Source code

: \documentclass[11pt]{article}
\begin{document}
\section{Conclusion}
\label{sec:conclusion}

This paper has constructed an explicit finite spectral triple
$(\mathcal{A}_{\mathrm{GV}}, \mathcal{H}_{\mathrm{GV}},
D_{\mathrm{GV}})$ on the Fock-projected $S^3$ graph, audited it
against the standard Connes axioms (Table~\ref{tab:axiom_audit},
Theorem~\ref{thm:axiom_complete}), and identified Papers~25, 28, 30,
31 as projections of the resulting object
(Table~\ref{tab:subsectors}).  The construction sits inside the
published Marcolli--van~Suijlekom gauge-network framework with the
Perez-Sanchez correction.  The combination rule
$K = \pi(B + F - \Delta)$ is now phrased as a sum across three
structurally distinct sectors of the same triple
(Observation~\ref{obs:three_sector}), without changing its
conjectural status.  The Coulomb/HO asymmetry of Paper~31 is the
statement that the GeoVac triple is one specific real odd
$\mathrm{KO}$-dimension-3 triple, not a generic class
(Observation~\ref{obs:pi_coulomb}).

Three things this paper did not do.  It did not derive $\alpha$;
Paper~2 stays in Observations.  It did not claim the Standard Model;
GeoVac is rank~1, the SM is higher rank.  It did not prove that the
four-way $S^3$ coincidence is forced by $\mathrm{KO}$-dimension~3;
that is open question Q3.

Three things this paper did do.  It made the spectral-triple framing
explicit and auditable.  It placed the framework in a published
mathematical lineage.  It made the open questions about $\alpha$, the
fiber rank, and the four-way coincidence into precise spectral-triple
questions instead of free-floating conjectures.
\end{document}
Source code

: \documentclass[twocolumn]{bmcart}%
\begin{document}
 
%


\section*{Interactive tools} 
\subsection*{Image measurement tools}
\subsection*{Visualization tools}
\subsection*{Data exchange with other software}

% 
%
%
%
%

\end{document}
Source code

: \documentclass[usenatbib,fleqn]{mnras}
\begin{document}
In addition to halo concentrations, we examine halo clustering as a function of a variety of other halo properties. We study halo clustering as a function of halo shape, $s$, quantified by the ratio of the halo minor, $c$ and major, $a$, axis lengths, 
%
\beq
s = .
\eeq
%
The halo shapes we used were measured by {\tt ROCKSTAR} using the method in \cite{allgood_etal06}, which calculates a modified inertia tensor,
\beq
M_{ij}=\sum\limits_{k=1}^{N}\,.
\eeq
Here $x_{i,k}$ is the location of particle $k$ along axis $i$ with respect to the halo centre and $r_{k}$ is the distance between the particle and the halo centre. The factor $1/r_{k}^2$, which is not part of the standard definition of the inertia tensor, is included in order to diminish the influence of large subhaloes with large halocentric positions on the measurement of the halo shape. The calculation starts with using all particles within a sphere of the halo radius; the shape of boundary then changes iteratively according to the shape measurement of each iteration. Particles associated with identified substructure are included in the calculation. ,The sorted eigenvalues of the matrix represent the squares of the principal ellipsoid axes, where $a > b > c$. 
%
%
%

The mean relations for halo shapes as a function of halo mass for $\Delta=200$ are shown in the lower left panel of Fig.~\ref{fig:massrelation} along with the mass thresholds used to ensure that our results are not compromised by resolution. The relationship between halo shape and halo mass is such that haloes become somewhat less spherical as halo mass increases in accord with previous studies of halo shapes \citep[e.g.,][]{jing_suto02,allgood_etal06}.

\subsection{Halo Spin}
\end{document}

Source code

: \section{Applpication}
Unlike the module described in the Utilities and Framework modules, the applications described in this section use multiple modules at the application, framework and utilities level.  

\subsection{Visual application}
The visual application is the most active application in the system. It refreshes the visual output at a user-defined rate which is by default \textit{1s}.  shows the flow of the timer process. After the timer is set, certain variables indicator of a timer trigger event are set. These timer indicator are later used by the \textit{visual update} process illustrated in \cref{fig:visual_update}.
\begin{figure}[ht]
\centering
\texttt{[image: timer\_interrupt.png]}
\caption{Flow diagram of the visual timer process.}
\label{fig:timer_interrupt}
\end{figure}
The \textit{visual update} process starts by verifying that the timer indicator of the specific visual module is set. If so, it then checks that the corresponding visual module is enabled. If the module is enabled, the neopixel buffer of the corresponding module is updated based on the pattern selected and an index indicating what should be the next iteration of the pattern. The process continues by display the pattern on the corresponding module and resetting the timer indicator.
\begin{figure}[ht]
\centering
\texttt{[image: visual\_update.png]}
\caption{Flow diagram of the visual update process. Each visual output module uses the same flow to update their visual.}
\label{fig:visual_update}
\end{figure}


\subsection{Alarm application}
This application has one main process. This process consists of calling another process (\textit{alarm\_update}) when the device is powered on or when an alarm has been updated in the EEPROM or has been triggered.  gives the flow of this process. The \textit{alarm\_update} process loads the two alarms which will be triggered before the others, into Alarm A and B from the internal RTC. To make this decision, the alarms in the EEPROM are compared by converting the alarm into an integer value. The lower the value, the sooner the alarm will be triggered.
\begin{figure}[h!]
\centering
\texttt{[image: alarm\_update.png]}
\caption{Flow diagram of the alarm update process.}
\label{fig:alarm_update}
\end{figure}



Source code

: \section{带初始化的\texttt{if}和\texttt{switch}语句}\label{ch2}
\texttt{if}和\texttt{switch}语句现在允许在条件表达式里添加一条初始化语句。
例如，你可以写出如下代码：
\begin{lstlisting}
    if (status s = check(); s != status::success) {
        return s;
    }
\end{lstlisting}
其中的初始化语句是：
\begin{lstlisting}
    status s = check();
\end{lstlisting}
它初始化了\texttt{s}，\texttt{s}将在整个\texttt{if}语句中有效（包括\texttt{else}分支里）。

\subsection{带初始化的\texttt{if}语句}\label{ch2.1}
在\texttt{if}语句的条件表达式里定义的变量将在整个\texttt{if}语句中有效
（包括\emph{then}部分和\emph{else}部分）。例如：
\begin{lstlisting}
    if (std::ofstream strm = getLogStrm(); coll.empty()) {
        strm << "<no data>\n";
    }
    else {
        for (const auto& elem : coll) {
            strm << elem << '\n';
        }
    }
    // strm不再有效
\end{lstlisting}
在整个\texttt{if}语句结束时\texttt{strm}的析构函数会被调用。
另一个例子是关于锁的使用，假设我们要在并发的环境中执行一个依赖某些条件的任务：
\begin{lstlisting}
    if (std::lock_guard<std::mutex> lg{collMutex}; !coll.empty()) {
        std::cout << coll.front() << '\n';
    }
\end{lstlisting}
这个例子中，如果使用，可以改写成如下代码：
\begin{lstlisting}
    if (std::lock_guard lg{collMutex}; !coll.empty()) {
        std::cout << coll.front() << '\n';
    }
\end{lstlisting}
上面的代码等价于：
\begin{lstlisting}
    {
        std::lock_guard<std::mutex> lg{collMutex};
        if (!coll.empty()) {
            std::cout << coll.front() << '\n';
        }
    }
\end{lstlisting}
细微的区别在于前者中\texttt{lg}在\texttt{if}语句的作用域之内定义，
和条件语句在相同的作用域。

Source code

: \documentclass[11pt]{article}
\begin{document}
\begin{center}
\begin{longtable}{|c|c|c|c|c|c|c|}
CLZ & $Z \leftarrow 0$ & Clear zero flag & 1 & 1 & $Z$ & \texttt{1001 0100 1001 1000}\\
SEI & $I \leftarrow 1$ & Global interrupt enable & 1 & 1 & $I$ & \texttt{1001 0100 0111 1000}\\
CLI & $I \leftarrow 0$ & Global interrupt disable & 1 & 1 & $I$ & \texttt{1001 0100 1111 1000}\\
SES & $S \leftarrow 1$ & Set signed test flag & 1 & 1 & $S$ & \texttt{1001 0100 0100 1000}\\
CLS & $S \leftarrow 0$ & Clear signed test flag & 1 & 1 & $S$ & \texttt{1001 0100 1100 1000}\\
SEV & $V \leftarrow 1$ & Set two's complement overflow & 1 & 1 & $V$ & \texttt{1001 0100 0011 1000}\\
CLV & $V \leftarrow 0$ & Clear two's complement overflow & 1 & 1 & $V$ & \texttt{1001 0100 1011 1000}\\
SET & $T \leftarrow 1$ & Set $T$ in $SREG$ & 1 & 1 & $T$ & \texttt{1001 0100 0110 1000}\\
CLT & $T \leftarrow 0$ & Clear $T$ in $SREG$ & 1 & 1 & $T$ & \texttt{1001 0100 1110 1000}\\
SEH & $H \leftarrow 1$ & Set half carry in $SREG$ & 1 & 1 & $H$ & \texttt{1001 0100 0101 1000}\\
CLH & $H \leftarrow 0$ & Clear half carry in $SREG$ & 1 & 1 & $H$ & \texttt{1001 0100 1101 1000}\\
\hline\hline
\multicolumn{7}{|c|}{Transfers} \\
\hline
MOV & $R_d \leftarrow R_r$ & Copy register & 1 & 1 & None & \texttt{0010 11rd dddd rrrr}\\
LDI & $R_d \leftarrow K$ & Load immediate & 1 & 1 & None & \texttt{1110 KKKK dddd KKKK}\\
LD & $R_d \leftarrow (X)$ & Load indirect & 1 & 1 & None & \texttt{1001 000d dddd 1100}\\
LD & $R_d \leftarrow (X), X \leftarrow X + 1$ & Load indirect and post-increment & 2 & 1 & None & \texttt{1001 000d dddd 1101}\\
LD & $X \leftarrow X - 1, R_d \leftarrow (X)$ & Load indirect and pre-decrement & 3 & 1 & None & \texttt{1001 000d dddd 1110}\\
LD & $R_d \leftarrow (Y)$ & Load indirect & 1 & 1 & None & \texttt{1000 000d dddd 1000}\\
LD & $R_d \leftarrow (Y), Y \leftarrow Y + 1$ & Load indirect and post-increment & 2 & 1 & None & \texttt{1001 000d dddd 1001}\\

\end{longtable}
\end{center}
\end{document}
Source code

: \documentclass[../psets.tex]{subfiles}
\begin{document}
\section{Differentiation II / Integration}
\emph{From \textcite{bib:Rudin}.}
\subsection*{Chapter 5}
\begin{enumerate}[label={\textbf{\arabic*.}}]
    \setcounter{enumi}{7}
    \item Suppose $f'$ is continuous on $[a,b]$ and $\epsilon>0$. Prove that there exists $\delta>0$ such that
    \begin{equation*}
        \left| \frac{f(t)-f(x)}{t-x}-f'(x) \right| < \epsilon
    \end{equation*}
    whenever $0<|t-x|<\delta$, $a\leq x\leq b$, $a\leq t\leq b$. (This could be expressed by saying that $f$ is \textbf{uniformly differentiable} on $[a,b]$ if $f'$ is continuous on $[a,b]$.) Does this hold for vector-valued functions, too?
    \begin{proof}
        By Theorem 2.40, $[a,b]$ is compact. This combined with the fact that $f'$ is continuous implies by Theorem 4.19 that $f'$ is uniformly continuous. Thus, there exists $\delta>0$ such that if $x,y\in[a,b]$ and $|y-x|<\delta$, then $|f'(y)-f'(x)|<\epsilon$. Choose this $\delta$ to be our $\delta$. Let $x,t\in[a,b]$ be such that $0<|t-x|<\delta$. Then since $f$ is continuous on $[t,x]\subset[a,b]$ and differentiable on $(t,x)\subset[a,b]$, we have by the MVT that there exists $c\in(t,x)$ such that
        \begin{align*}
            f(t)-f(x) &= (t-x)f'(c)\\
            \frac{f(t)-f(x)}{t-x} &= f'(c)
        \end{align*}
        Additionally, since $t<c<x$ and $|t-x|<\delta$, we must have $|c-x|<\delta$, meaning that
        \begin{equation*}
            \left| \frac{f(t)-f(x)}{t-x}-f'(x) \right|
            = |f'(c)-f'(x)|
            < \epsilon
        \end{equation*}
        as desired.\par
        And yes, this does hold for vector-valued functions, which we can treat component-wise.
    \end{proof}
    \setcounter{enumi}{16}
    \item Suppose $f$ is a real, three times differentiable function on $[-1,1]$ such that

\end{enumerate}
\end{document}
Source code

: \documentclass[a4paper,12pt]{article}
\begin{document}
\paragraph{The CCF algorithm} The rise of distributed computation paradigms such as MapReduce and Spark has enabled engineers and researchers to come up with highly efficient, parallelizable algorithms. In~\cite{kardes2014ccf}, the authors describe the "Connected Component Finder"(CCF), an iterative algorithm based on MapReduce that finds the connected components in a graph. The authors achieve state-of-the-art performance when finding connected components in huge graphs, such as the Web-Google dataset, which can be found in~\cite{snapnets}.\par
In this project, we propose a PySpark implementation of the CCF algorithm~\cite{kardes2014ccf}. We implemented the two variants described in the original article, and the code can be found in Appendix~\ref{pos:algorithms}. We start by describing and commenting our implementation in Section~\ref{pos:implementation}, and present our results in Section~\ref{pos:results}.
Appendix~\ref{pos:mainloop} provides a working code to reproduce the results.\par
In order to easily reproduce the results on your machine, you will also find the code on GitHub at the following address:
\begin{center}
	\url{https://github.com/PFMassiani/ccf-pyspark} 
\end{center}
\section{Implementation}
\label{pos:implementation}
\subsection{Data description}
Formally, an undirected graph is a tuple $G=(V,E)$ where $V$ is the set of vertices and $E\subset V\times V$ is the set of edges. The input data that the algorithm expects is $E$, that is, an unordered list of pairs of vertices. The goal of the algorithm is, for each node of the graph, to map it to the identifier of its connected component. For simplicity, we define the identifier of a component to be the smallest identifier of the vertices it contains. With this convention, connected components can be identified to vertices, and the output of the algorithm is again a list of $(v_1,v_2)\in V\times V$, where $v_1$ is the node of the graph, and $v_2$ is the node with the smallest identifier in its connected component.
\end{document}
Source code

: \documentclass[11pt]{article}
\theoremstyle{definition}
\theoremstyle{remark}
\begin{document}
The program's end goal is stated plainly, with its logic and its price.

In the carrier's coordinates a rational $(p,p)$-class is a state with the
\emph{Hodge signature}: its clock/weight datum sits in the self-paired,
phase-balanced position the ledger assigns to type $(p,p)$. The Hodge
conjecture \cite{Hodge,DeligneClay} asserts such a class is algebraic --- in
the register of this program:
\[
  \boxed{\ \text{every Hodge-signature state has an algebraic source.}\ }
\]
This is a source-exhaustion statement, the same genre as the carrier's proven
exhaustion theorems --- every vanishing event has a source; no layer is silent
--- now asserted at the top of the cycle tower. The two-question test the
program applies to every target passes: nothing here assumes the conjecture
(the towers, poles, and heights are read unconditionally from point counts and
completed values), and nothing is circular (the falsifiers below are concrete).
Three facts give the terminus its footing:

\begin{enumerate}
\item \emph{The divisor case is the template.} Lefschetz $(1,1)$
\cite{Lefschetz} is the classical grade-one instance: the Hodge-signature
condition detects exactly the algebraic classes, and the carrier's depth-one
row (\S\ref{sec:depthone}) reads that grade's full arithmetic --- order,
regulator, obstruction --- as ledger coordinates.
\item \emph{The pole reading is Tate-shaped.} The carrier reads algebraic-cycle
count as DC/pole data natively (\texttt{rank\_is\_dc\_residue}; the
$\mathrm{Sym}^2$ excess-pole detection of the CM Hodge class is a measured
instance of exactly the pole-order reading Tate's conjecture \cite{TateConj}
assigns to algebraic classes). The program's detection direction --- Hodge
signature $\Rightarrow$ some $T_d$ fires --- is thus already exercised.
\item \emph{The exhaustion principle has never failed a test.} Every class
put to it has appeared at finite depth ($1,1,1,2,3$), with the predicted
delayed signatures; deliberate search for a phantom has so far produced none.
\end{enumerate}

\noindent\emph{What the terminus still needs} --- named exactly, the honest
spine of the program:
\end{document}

> Your assignment: Quote, word for word, every line from the top of the entries through the line that holds "structurally distinct sectors".

> Output of the exercise:
Source code

: \documentclass[11pt]{article}
\begin{document}
\section{Conclusion}
\label{sec:conclusion}

This paper has constructed an explicit finite spectral triple
$(\mathcal{A}_{\mathrm{GV}}, \mathcal{H}_{\mathrm{GV}},
D_{\mathrm{GV}})$ on the Fock-projected $S^3$ graph, audited it
against the standard Connes axioms (Table~\ref{tab:axiom_audit},
Theorem~\ref{thm:axiom_complete}), and identified Papers~25, 28, 30,
31 as projections of the resulting object
(Table~\ref{tab:subsectors}).  The construction sits inside the
published Marcolli--van~Suijlekom gauge-network framework with the
Perez-Sanchez correction.  The combination rule
$K = \pi(B + F - \Delta)$ is now phrased as a sum across three
structurally distinct sectors of the same triple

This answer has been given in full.